Reputation: 25
I am doing an external exercise where I have a set of data of customers' purchases.
I have the following columns: customer_id
, date
, gender
, value
(purchase value). One part of the exercise is to create a new column named most_recent_order_date
. How should I go about accomplishing this?
I tried
df['most_recent_order_date']=df.sort_values('customer_id',ascending=False)['date']

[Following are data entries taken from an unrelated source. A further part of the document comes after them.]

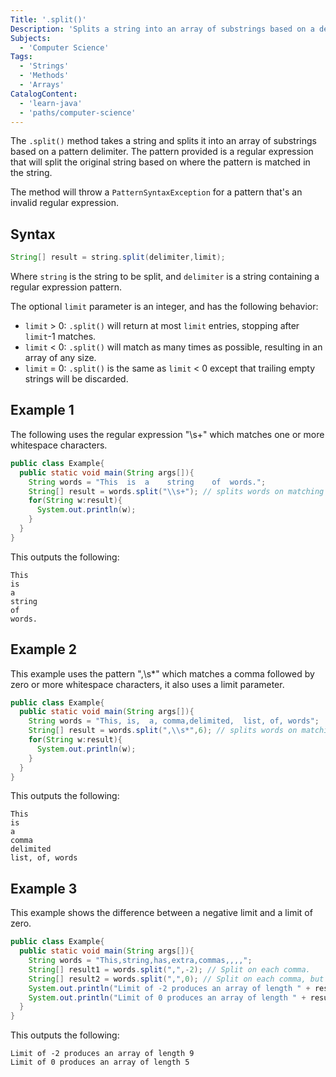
 ```yaml
---
Title: '.split()'
Description: 'Splits a string into an array of substrings based on a delimiter pattern.'
Subjects:
  - 'Computer Science'
Tags:
  - 'Strings'
  - 'Methods'
  - 'Arrays'
CatalogContent:
  - 'learn-java'
  - 'paths/computer-science'
---
```


The `.split()` method takes a string and splits it into an array of substrings based on a pattern delimiter. The pattern provided is a regular expression that will split the original string based on where the pattern is matched in the string.

The method will throw a `PatternSyntaxException` for a pattern that's an invalid regular expression.

## Syntax

```java
String[] result = string.split(delimiter,limit);
```

Where `string` is the string to be split, and `delimiter` is a string containing a regular expression pattern.

The optional `limit` parameter is an integer, and has the following behavior:

- `limit` > 0: `.split()` will return at most `limit` entries, stopping after `limit`-1 matches.
- `limit` < 0: `.split()` will match as many times as possible, resulting in an array of any size.
- `limit` = 0: `.split()` is the same as `limit` < 0 except that trailing empty strings will be discarded.

## Example 1

The following uses the regular expression "\s+" which matches one or more whitespace characters.

```java
public class Example{
  public static void main(String args[]){
    String words = "This  is  a    string    of  words.";
    String[] result = words.split("\\s+"); // splits words on matching sequences of whitespace.
    for(String w:result){
      System.out.println(w);
    }
  }
}
```

This outputs the following:

```shell
This
is
a
string
of
words.
```

## Example 2

This example uses the pattern ",\s\*" which matches a comma followed by zero or more whitespace characters, it also uses a limit parameter.

```java
public class Example{
  public static void main(String args[]){
    String words = "This, is,  a, comma,delimited,  list, of, words";
    String[] result = words.split(",\\s*",6); // splits words on matching commas followed by arbitrary whitespace.
    for(String w:result){
      System.out.println(w);
    }
  }
}
```

This outputs the following:

```pseudo
This
is
a
comma
delimited
list, of, words
```

## Example 3

This example shows the difference between a negative limit and a limit of zero.

```java
public class Example{
  public static void main(String args[]){
    String words = "This,string,has,extra,commas,,,,";
    String[] result1 = words.split(",",-2); // Split on each comma.
    String[] result2 = words.split(",",0); // Split on each comma, but discard trailing empty strings.
    System.out.println("Limit of -2 produces an array of length " + result1.length);
    System.out.println("Limit of 0 produces an array of length " + result2.length);
  }
}
```

This outputs the following:

```pseudo
Limit of -2 produces an array of length 9
Limit of 0 produces an array of length 5
```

but this only returns the dates of all purchases in ascending order. I need it to be customer_id
specific since a customer_id
might have multiple purchases.
Another part of the exercise is to create a order_count
column which is what the last column is.
data= pd.read_csv('screening_exercise_orders_v201810.csv')
df=pd.DataFrame(data)
df['most_recent_order_date']= 'default value'
df['order_count']= 'default value'
df['date'] = pd.to_datetime(df['date'])
df['most_recent_order_date']=df.sort_values('customer_id',ascending=False)['date']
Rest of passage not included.